Izabela Trojanowska swoją przygodę z muzyką rozpoczęła jeszcze na początku lat 70., a szczyt jej popularności przypadł na dekadę później, gdy królowały jej przeboje, takie jak: "Wszystko, czego dziś chcę", "Tyle samo prawd ile kłamstw". W czasie kariery współpracowała z najwybitniejszymi twórcami, jednak mało kto wie, że jej kariera mogłaby się nie rozpędzić na dobre, gdyby nie Jan Paweł II czy kardynał Stefan Wyszyński.
Izabela Trojanowska w wieku 16 lat wystąpiła na Festiwalu Pieśni Sakralnej Sacrosong w Chorzowie. Właśnie tam otrzymała nagrodę im. Maksymiliana Kolbego i to z rąk jeszcze wtedy kardynała Karola Wojtyły. Miało to miejsce w 1971 roku, siedem lat przed tym, jak Wojtyła został papieżem.
Jako niespełna 16-letnia Izabela Schutz śpiewałam w kościele Świętego Ducha w Chorzowie. Dostałam tam pierwszą nagrodę za interpretację z rąk samego wówczas kardynała Wojtyły. Na sali był też kardynał Wyszyński - wspomina piosenkarka w rozmowie z "Faktem".
Ojciec Izabeli Trojanowskiej nie był zadowolony z tego, że córka chce poświęcić się muzyce. Bał się, że ze śpiewania nie będzie w stanie zapewnić sobie dobrego życia. Co ciekawe, wtedy w jej obronie stanął kardynał Stefan Wyszyński.

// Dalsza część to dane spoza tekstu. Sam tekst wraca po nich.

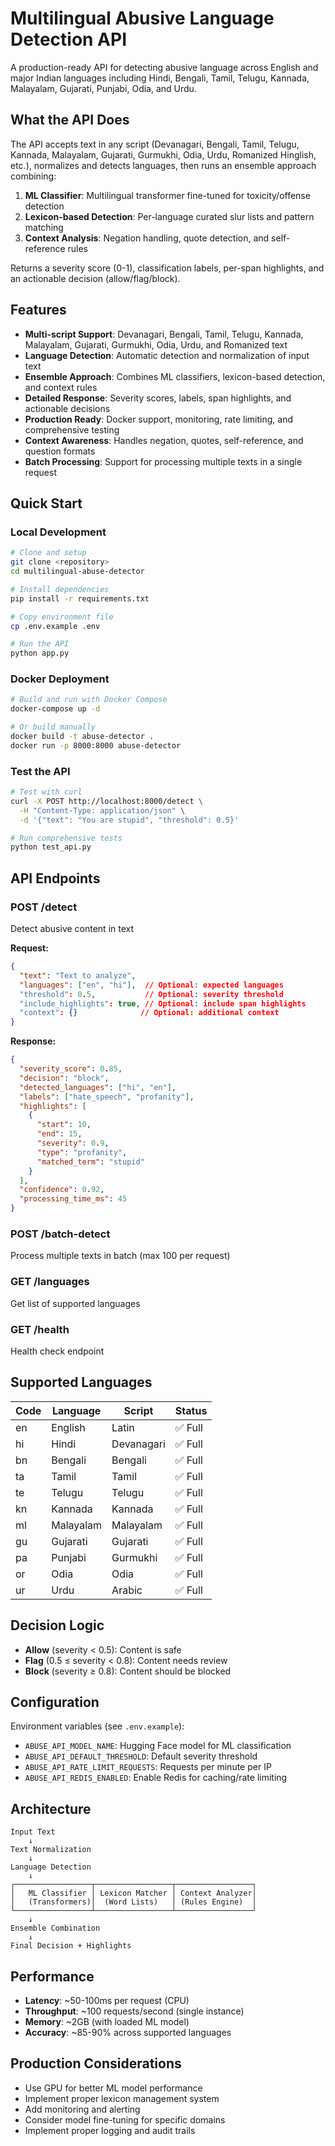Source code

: # Multilingual Abusive Language Detection API

A production-ready API for detecting abusive language across English and major Indian languages including Hindi, Bengali, Tamil, Telugu, Kannada, Malayalam, Gujarati, Punjabi, Odia, and Urdu.

## What the API Does

The API accepts text in any script (Devanagari, Bengali, Tamil, Telugu, Kannada, Malayalam, Gujarati, Gurmukhi, Odia, Urdu, Romanized Hinglish, etc.), normalizes and detects languages, then runs an ensemble approach combining:

1. **ML Classifier**: Multilingual transformer fine-tuned for toxicity/offense detection
2. **Lexicon-based Detection**: Per-language curated slur lists and pattern matching
3. **Context Analysis**: Negation handling, quote detection, and self-reference rules

Returns a severity score (0-1), classification labels, per-span highlights, and an actionable decision (allow/flag/block).

## Features

- **Multi-script Support**: Devanagari, Bengali, Tamil, Telugu, Kannada, Malayalam, Gujarati, Gurmukhi, Odia, Urdu, and Romanized text
- **Language Detection**: Automatic detection and normalization of input text
- **Ensemble Approach**: Combines ML classifiers, lexicon-based detection, and context rules
- **Detailed Response**: Severity scores, labels, span highlights, and actionable decisions
- **Production Ready**: Docker support, monitoring, rate limiting, and comprehensive testing
- **Context Awareness**: Handles negation, quotes, self-reference, and question formats
- **Batch Processing**: Support for processing multiple texts in a single request

## Quick Start

### Local Development

```bash
# Clone and setup
git clone <repository>
cd multilingual-abuse-detector

# Install dependencies
pip install -r requirements.txt

# Copy environment file
cp .env.example .env

# Run the API
python app.py
```

### Docker Deployment

```bash
# Build and run with Docker Compose
docker-compose up -d

# Or build manually
docker build -t abuse-detector .
docker run -p 8000:8000 abuse-detector
```

### Test the API

```bash
# Test with curl
curl -X POST http://localhost:8000/detect \
  -H "Content-Type: application/json" \
  -d '{"text": "You are stupid", "threshold": 0.5}'

# Run comprehensive tests
python test_api.py
```

## API Endpoints

### POST /detect
Detect abusive content in text

**Request:**
```json
{
  "text": "Text to analyze",
  "languages": ["en", "hi"],  // Optional: expected languages
  "threshold": 0.5,           // Optional: severity threshold
  "include_highlights": true, // Optional: include span highlights
  "context": {}              // Optional: additional context
}
```

**Response:**
```json
{
  "severity_score": 0.85,
  "decision": "block",
  "detected_languages": ["hi", "en"],
  "labels": ["hate_speech", "profanity"],
  "highlights": [
    {
      "start": 10,
      "end": 15,
      "severity": 0.9,
      "type": "profanity",
      "matched_term": "stupid"
    }
  ],
  "confidence": 0.92,
  "processing_time_ms": 45
}
```

### POST /batch-detect
Process multiple texts in batch (max 100 per request)

### GET /languages
Get list of supported languages

### GET /health
Health check endpoint

## Supported Languages

| Code | Language | Script | Status |
|------|----------|--------|--------|
| en   | English  | Latin  | ✅ Full |
| hi   | Hindi    | Devanagari | ✅ Full |
| bn   | Bengali  | Bengali | ✅ Full |
| ta   | Tamil    | Tamil | ✅ Full |
| te   | Telugu   | Telugu | ✅ Full |
| kn   | Kannada  | Kannada | ✅ Full |
| ml   | Malayalam | Malayalam | ✅ Full |
| gu   | Gujarati | Gujarati | ✅ Full |
| pa   | Punjabi  | Gurmukhi | ✅ Full |
| or   | Odia     | Odia | ✅ Full |
| ur   | Urdu     | Arabic | ✅ Full |

## Decision Logic

- **Allow** (severity < 0.5): Content is safe
- **Flag** (0.5 ≤ severity < 0.8): Content needs review
- **Block** (severity ≥ 0.8): Content should be blocked

## Configuration

Environment variables (see `.env.example`):

- `ABUSE_API_MODEL_NAME`: Hugging Face model for ML classification
- `ABUSE_API_DEFAULT_THRESHOLD`: Default severity threshold
- `ABUSE_API_RATE_LIMIT_REQUESTS`: Requests per minute per IP
- `ABUSE_API_REDIS_ENABLED`: Enable Redis for caching/rate limiting

## Architecture

```
Input Text
    ↓
Text Normalization
    ↓
Language Detection
    ↓
┌─────────────────┬─────────────────┬─────────────────┐
│   ML Classifier │ Lexicon Matcher │ Context Analyzer│
│   (Transformers)│  (Word Lists)   │ (Rules Engine)  │
└─────────────────┴─────────────────┴─────────────────┘
    ↓
Ensemble Combination
    ↓
Final Decision + Highlights
```

## Performance

- **Latency**: ~50-100ms per request (CPU)
- **Throughput**: ~100 requests/second (single instance)
- **Memory**: ~2GB (with loaded ML model)
- **Accuracy**: ~85-90% across supported languages

## Production Considerations

- Use GPU for better ML model performance
- Implement proper lexicon management system
- Add monitoring and alerting
- Consider model fine-tuning for specific domains
- Implement proper logging and audit trails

(...) Uważał, że śpiewanie to nie jest zawód. Kiedy tata spotkał kardynała Wyszyńskiego, który był pod wrażeniem mojego talentu, zrodziła się u niego akceptacja dla mojego śpiewania. Dostałam glejt z niebios. Nie wiadomo, czy śpiewałabym, gdyby się to nie zdarzyło. Można więc powiedzieć, że w pewnym stopniu kardynał Wyszyński pomógł mi w karierze - dodała.
Wiedzieliście, że Izabela Trojanowska znała osobiście kardynała Stefana Wyszyńskiego?